======== Data ========

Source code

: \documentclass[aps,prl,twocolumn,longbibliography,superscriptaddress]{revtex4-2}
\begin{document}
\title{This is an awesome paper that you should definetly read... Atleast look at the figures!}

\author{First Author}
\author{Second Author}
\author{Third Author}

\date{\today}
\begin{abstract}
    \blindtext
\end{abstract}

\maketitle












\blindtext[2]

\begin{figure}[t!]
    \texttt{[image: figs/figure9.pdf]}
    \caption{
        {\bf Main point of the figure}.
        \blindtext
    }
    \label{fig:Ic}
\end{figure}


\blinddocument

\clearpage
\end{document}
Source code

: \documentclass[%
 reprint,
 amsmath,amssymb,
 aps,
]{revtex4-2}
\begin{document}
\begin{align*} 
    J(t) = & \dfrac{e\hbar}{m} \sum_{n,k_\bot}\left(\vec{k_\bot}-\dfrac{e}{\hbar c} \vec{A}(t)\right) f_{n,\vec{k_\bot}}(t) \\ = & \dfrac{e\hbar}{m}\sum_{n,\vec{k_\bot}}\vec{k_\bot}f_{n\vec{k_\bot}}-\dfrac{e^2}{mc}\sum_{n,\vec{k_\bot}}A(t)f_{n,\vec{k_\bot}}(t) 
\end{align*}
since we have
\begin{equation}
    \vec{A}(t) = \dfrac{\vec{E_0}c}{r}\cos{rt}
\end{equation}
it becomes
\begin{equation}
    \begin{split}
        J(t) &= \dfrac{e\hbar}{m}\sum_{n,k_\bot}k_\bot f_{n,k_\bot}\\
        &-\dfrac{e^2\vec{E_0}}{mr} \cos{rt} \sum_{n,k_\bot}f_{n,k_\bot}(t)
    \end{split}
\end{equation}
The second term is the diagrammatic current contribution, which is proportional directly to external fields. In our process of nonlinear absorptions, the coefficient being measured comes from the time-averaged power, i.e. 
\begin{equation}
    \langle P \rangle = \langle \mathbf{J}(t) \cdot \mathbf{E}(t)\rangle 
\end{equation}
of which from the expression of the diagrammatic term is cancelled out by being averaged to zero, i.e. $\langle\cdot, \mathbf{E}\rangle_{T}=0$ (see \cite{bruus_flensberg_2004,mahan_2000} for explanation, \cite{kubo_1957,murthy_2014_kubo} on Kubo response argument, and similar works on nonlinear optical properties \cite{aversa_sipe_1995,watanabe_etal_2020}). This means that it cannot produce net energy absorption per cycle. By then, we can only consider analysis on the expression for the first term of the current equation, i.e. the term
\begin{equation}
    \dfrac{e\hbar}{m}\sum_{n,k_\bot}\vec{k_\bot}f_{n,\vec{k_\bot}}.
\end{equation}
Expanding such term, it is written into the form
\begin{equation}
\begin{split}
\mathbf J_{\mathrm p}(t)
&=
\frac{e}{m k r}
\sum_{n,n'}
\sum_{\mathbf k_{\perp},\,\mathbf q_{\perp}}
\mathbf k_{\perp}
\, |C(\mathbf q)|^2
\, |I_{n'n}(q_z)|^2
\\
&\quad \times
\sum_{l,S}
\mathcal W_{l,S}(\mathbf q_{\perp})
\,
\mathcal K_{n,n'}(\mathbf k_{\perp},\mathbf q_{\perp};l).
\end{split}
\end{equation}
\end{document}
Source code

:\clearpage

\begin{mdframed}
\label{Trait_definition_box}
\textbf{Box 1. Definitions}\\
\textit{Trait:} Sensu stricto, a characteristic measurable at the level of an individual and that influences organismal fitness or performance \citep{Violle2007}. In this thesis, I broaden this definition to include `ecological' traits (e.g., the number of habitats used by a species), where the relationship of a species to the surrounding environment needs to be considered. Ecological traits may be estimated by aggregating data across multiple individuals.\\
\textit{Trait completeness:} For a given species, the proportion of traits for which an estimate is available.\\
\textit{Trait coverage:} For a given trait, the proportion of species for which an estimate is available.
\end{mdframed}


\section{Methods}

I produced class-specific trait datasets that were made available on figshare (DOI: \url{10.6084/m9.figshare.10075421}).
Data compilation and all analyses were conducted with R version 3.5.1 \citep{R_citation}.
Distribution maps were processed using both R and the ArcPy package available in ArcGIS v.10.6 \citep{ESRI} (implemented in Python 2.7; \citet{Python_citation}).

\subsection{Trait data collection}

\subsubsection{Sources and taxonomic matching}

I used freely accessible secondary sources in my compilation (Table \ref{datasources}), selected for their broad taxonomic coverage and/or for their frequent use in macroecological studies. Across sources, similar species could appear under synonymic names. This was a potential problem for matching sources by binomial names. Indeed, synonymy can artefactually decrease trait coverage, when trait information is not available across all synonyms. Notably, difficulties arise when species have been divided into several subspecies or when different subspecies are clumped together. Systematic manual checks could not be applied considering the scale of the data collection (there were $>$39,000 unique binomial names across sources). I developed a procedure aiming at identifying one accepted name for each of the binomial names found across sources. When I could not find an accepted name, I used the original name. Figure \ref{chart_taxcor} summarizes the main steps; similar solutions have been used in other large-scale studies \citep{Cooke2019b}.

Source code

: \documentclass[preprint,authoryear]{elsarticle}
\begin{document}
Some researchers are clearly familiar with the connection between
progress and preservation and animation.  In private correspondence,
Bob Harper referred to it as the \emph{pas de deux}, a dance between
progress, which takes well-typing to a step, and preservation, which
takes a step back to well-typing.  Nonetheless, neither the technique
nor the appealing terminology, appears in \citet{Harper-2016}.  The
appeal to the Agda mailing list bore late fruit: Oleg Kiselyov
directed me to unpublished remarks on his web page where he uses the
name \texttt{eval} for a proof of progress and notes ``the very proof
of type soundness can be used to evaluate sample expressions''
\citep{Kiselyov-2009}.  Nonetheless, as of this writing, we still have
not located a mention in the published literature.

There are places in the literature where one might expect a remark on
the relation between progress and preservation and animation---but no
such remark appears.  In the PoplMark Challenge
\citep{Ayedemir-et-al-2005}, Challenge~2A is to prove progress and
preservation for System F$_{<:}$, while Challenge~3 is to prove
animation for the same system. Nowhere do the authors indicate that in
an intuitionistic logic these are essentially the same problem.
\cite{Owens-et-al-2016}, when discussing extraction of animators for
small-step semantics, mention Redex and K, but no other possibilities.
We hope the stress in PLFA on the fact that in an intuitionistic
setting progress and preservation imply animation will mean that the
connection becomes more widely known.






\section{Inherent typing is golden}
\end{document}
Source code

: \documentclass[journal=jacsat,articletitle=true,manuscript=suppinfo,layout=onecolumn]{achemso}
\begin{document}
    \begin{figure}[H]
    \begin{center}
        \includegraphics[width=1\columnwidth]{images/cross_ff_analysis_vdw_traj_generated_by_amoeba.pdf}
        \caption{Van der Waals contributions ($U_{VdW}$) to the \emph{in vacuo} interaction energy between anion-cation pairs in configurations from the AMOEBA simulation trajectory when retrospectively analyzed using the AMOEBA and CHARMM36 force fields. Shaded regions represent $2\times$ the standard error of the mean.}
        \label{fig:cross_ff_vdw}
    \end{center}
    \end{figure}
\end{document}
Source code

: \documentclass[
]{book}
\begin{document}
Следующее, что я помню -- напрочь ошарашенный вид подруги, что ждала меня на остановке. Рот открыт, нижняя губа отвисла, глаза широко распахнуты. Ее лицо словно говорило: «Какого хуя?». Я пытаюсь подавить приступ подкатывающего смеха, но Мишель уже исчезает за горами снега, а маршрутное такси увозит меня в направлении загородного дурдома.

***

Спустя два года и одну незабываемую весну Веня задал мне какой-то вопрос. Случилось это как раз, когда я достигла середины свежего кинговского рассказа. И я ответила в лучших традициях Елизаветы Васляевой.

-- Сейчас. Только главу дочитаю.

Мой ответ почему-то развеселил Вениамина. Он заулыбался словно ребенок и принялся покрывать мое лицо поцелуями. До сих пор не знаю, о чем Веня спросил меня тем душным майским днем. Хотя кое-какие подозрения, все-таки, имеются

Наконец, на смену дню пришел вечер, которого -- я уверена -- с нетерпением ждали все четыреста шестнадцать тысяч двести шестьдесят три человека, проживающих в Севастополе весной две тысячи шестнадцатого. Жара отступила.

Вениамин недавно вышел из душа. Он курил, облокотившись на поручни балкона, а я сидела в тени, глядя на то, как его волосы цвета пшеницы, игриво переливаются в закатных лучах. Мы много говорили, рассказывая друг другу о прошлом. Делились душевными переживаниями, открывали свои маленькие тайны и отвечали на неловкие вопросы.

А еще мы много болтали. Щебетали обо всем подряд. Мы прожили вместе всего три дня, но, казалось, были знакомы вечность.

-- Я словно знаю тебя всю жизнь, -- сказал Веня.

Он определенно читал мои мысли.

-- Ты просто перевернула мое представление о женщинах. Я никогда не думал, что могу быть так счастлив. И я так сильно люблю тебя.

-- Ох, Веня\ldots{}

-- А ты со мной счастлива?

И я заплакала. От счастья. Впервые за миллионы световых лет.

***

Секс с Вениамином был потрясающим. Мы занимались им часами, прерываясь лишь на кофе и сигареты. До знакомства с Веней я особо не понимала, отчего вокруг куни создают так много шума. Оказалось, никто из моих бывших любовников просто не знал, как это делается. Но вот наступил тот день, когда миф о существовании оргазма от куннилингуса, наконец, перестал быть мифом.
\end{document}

========

Count the lines above in which the word "takes" appears, then state only that count.

2